Benicar is the trade name for a powerful and potentially dangerous drug (olmesartan medoxomil), which is manufactured by Daiichi Sankyo and is currently being sold to consumers in the United States. The drug is also known as Benicar HCT, Tribenzor, Azor, Olmetec, WinBP, Golme, Olsar, Erastapex and various generic names in different parts of the world.
Doctors use Benicar to treat hypertension. The drug is intended to lower patients’ blood pressure levels in order to reduce the risk of heart attacks, strokes and types of cardiovascular events.
In 2012, doctors prescribed the drug roughly 10.6 million times to 1.9 million United States consumers. However, it was later revealed that Benicar and its variants can cause serious medical problems. The primary dangers associated with taking Benicar involve a patient developing indications of sprue-like enteropathy, which is a serious condition that causes patients to suffer from symptoms that may appear like those associated with celiac disease. Symptoms may include weight loss, vomiting, dehydration, cardiovascular issues, chronic diarrhea and other gastrointestinal problems.
A wide variety of health problems have been found in certain patients who took Benicar. Indeed, many patients have developed sprue-like enteropathy as a result of taking Benicar and its variants.

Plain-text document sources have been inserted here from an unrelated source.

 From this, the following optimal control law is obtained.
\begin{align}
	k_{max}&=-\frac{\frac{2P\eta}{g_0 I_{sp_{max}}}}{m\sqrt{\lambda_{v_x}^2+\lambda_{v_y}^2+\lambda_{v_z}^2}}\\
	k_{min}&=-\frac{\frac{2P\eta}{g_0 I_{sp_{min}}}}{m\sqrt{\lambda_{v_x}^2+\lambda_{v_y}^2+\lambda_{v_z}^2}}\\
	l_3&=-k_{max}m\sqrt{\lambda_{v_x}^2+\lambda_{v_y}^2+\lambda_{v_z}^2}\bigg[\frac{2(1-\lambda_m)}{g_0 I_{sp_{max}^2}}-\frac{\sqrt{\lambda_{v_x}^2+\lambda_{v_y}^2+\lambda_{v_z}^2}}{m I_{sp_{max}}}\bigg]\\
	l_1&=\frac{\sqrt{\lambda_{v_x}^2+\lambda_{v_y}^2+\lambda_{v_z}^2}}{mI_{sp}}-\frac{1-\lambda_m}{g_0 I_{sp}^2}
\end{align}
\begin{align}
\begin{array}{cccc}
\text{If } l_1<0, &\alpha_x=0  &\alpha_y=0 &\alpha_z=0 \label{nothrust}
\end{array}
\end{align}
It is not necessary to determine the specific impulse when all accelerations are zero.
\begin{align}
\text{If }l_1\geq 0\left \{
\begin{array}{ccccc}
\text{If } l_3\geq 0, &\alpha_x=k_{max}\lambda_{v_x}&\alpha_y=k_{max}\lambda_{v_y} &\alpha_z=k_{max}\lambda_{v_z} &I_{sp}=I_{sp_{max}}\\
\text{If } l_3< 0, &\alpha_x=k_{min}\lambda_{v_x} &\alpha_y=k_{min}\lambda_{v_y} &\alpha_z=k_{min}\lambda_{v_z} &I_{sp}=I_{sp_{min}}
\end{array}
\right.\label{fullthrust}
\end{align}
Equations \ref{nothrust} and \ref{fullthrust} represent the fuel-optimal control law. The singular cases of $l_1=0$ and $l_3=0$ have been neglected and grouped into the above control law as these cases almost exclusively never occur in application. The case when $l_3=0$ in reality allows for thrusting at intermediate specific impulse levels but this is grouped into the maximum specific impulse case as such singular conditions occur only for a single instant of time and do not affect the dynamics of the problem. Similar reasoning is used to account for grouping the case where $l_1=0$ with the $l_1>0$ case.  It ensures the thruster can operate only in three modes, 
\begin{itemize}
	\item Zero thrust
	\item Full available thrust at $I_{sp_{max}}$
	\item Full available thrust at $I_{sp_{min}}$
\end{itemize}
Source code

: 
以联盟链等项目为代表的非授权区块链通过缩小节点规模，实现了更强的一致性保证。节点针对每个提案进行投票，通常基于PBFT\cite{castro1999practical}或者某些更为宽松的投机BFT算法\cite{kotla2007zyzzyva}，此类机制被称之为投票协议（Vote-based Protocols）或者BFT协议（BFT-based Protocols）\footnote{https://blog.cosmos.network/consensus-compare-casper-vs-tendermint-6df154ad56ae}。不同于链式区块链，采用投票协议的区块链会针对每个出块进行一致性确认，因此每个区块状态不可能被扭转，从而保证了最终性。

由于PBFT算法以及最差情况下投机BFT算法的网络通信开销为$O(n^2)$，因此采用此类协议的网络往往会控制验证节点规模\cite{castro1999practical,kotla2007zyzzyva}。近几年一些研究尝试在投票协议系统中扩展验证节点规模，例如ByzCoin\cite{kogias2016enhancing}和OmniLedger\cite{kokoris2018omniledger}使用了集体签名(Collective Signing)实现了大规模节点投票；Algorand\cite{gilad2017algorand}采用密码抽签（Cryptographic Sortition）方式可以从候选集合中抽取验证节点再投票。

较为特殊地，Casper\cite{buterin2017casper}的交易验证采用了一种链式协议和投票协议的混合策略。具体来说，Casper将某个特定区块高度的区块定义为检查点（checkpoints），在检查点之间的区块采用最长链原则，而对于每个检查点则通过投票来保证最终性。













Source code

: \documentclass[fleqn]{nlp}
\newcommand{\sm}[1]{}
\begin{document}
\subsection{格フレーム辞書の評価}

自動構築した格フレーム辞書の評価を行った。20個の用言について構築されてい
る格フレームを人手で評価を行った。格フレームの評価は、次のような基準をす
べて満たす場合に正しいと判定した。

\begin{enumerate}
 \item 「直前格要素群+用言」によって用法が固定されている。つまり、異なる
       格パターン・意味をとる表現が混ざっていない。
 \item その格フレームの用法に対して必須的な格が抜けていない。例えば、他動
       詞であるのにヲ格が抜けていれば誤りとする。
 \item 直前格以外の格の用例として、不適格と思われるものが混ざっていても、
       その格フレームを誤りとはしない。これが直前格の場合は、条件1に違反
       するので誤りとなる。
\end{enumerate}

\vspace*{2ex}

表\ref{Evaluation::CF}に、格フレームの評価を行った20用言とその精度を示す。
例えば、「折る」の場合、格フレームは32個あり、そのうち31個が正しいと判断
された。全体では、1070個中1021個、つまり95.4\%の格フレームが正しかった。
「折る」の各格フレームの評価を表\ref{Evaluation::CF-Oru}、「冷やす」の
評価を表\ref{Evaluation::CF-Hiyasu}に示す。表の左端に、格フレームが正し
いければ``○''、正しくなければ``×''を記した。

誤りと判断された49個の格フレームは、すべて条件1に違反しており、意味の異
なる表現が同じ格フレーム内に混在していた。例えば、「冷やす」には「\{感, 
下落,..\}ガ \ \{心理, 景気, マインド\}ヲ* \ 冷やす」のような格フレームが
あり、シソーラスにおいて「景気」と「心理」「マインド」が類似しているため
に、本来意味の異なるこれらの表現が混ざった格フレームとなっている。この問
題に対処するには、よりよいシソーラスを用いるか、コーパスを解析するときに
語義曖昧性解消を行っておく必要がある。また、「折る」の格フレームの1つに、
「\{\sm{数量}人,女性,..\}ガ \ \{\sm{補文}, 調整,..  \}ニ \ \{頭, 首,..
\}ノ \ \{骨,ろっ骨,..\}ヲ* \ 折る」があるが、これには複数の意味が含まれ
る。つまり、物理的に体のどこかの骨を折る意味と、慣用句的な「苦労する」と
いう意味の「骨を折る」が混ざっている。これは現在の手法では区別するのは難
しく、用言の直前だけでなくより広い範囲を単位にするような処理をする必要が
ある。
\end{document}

Sprue-like enteropathy has symptoms that are so similar to celiac disease that patients affected by Benicar may be improperly diagnosed with celiac disease. It is important to remember, though, that health consequences associated with taking Benicar do not include the contraction of celiac disease, just symptoms that are very similar to it. Celiac disease is an autoimmune condition that is not known to be caused by any pharmaceutical medication. A simple blood test will be able to rule out the presence of actual celiac disease versus a different condition.
The United States Food and Drug Administration (FDA) has issued consumer warnings regarding Benicar and its variants; however, it has yet to issue an actual recall of the drug. The FDA warnings associated with Benicar confirm the fear that this drug can cause sprue-like enteropathy and its symptoms.
The FDA said in a July 2013 report that the sprue-like enteropathy symptoms could develop months or even years after a patient begins to take Benicar. In some cases, the negative reaction to the drug could result in the hospitalization of a patient. The FDA recommends that patients suffering from sprue-like enteropathy should switch to another kind of treatment for their hypertension. They state that such disease conditions have improved in all patients who stopped taking the drug. The FDA also said that Benicor labels would be updated to reflect the dangerous complications associated with the drug.
Benicar’s dangers were first discovered in 2012 by the Mayo Clinic. According to researchers, 22 individuals reported celiac-like symptoms while taking Benicor during a three-year timeframe. Nevertheless, blood tests performed on these patients did not reveal the presence of celiac disease. One of the researchers noticed that after the patients discontinued their use of Benicor, their intestinal disorders improved. Shortly after the Mayo Clinic study, medical researchers at the American College of Gastroenterology discovered that the active ingredient contained in Benicar was linked to 40 additional instances of sprue-like enteropathy.
Lawsuits filed on behalf of people injured by Benicar are claiming that their sprue-like enteropathy symptoms were caused by the drug. Most Benicar victims were first misdiagnosed with celiac disease because the symptoms are so similar to the ill-affects that result from Benicar use.
Many pursuing claims against the manufacturer of Benicar, Daichii Sankyo, have been seriously injured by the drug and the dangerous disease symptoms it caused them. In addition to claims of serious injuries, lawsuits also allege that the drug’s manufacturer, Daiichi Sankyo, was aware of the link that that existed between sprue-like enteropathy and Benicar; however, the drug manufacturer never took any effort to inform patients or the public about these dangers.
Only a qualified attorney can evaluate the viability of a Benicar-related lawsuit. Such lawsuits may focus on the fact that the manufacturer, Daiichi Sankyo, failed to notify consumers and kept secret the risks associated with the drug. They will also focus on any serious or permanent injuries suffered by victims and the costs of medical care related to those injuries. Victims of this drug may have strong claims for restitution due to the manufacturer’s failures and negligence in this regard.